How to complete this task:
Copy each line of the data below with the word "cannot".

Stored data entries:
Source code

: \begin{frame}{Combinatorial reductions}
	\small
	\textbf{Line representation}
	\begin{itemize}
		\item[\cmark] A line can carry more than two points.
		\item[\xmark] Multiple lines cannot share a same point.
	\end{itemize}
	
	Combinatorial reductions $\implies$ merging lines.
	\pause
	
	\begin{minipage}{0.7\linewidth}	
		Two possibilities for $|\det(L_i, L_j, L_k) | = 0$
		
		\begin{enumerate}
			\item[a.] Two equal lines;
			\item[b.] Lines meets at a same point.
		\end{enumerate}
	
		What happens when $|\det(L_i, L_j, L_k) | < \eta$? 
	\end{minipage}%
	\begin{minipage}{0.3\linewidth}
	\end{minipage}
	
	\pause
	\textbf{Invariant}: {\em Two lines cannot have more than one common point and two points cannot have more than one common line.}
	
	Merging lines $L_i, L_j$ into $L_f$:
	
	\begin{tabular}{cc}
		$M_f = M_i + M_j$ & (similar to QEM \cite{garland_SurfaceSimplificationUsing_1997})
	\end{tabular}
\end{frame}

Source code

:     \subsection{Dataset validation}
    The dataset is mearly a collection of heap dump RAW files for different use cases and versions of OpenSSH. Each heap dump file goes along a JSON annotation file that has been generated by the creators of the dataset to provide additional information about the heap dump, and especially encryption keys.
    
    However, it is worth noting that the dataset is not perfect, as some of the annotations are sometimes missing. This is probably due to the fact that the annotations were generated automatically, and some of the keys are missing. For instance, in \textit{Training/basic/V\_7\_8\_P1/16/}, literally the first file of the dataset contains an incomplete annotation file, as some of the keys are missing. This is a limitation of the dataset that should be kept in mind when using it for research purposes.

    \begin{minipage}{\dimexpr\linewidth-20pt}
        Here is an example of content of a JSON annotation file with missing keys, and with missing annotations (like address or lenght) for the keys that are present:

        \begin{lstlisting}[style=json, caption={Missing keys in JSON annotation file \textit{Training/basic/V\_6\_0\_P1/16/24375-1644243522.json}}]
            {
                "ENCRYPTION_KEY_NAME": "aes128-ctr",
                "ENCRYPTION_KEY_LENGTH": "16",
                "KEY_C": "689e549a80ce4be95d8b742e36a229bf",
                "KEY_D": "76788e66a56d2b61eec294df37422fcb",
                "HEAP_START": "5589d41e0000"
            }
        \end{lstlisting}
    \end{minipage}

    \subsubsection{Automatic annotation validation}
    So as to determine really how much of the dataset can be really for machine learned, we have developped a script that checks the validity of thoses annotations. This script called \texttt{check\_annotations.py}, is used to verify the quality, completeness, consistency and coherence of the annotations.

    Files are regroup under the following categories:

Result of this task:
		\item[\xmark] Multiple lines cannot share a same point.
	\textbf{Invariant}: {\em Two lines cannot have more than one common point and two points cannot have more than one common line.}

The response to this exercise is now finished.